The Messenger’s leaders exited as they entered: without a workable plan. Hoffman told me that in the middle of the night before Wednesday, the company’s California employees got direct deposits that they quickly reasoned were paid-time-off days the company owed them upon cutting them under California law. (Hoffman isn’t in California, but word quickly spread around the company.) Most Messenger employees, he said, learned what was happening in the New York Times. “So first thing everyone is like ‘uhhhhh … any word from management?’ ” he explained to me in a message on X. “No word. Until the NYT story breaks and then a few mins of mayhem and we all get booted. The end.” Hoffman later wrote about the mess of the final few days for New York magazine, and by god, was it a messy final few days.

While Messenger employees did not learn about the end of their workplace from Finkelstein, he did send them an email expressing personal devastation about the end of his site, and he said he was “proud of what we achieved.” Evidently not so proud as to preserve any of it going forward: The website’s outright disappearance within hours denied the Messenger’s journalists a chance to preserve copies of their own work. No severance, no notice, and no access to their own portfolios. For that, Finkelstein is an absolute villain. His villainy appears to have been born from incompetence rather than malice, but the origin story doesn’t change what he’s done to the careers of hundreds of people.

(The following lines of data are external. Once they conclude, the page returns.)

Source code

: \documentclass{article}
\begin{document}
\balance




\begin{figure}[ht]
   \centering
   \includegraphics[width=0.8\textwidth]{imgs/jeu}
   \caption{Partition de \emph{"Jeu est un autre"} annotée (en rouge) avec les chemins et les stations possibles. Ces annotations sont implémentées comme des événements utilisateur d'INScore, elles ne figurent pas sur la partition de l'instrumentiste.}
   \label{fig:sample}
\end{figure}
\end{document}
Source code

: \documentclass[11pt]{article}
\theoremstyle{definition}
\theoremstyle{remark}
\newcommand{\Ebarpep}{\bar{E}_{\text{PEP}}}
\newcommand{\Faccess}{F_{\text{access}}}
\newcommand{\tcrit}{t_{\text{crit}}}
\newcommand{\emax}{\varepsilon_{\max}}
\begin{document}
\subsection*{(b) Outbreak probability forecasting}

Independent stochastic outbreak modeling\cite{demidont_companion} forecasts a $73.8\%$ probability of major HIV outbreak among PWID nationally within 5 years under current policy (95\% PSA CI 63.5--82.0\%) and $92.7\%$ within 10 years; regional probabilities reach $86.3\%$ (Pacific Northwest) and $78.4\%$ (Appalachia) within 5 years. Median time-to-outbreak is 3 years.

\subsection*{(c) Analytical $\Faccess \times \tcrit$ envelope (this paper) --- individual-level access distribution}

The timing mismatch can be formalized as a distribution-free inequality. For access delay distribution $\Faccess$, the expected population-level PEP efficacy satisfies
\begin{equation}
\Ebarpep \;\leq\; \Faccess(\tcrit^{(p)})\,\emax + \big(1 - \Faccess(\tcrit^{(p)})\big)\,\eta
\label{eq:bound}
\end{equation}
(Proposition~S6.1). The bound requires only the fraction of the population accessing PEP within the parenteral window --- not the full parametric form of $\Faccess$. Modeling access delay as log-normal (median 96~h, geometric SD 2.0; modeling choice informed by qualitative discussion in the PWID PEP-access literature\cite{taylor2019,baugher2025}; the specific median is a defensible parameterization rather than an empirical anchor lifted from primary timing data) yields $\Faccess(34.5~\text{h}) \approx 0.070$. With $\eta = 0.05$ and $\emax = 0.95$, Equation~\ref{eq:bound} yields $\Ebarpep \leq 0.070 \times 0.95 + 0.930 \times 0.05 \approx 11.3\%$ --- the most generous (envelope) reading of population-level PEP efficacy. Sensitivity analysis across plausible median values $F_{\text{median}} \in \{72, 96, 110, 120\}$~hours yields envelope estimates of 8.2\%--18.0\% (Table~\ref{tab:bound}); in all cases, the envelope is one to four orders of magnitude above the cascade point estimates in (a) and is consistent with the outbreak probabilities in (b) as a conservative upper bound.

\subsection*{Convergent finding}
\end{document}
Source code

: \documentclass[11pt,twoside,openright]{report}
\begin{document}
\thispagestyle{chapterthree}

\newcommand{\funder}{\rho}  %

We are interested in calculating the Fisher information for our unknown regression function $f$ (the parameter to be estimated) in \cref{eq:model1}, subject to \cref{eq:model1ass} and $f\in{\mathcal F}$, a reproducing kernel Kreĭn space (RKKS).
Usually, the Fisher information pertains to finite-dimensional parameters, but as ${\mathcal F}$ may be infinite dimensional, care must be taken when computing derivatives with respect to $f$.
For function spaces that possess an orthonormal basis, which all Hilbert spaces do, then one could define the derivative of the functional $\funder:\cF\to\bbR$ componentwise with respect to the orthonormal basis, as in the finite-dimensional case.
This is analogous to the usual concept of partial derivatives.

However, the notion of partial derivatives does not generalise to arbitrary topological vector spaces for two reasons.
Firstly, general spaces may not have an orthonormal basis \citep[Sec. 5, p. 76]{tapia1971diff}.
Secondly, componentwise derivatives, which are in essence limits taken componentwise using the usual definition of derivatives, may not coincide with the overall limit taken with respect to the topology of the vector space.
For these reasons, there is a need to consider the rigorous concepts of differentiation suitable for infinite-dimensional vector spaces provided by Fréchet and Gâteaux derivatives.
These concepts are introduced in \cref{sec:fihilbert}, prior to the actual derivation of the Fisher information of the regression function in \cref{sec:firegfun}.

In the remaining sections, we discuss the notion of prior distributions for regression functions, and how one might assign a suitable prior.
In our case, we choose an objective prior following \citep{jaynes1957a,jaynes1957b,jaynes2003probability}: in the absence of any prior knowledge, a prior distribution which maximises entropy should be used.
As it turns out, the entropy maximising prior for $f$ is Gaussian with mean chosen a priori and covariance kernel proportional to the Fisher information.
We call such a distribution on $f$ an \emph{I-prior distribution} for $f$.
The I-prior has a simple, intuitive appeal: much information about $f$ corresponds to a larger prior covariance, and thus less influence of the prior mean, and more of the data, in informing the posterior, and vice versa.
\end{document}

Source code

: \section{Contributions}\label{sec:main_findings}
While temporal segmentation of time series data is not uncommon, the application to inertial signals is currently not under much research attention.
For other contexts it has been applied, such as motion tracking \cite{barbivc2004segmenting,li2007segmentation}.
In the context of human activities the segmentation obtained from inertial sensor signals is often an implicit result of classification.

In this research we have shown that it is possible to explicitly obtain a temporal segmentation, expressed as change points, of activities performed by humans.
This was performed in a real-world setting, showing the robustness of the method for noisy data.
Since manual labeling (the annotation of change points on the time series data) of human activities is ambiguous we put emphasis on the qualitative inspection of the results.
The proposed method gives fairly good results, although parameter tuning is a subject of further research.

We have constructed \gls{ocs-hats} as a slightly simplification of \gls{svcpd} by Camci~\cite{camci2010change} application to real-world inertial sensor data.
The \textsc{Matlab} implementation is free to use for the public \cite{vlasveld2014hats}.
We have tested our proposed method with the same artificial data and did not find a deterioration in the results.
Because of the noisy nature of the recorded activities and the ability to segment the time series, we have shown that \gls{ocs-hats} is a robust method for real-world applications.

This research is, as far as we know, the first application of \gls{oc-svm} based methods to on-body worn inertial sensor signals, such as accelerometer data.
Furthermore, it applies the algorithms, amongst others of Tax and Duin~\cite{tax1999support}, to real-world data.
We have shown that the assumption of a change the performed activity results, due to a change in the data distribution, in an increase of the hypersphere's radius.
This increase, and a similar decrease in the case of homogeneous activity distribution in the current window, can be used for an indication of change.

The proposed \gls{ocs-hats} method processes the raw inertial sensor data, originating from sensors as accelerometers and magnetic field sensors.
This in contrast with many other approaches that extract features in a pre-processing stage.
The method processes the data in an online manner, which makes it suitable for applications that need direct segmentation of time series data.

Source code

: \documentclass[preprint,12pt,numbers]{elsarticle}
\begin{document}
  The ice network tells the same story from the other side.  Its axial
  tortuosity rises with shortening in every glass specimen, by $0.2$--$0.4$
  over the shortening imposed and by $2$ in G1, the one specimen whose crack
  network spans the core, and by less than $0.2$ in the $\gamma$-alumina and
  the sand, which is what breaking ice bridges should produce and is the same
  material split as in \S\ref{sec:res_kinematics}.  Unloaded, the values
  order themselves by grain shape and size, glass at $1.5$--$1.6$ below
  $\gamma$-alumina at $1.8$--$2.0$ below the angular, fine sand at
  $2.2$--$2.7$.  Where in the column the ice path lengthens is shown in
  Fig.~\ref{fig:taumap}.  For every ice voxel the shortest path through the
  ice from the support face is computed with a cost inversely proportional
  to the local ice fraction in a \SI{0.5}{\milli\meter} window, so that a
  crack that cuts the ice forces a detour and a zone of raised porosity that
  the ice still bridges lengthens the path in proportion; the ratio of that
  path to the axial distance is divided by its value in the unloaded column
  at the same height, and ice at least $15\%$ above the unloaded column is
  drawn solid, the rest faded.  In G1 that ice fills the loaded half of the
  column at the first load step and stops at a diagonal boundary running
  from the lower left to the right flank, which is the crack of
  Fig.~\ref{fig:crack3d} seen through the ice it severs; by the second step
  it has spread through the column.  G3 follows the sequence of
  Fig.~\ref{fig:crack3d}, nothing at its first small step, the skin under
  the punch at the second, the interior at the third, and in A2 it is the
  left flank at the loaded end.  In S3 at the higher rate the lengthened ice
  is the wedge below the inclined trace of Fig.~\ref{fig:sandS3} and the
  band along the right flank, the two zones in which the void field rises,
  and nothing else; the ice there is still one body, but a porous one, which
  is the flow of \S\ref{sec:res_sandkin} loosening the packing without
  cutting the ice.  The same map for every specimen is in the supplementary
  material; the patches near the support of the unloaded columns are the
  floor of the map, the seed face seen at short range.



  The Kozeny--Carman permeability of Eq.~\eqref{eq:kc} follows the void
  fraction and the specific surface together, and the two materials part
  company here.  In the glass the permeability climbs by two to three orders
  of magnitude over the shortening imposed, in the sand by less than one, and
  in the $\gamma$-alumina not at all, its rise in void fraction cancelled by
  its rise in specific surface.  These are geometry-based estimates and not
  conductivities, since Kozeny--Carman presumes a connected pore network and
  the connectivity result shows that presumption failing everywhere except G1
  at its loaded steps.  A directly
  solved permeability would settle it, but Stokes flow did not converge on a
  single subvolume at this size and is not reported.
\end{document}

One of the greatest tragedies of the Messenger is a hypothetical left unfulfilled: What could someone who wasn’t a complete naïf have done with a $50 million investment in a media company? What if an actual innovator with some regard for people’s careers had gotten a crack at building a sustainable media business with that kind of funding? We’ll never know, but we will at least have a new cautionary tale to teach in business classes about how to light $50 million on fire.

Finkelstein appears to have been under the impression not only that old-school advertising dollars would be easy to come by, but that the American public yearned for a website that was neither right nor left and had no viewpoint other than that of detached omniscience. To Finkelstein, that meant keeping coverage of Donald Trump’s civil fraud trial off of the site’s homepage, Semafor reported. (Finkelstein is also a longtime friend of Trump’s.) The move did not, in fact, result in droves of conservative readers becoming unyielding Messenger loyalists who could carry the company to profitability.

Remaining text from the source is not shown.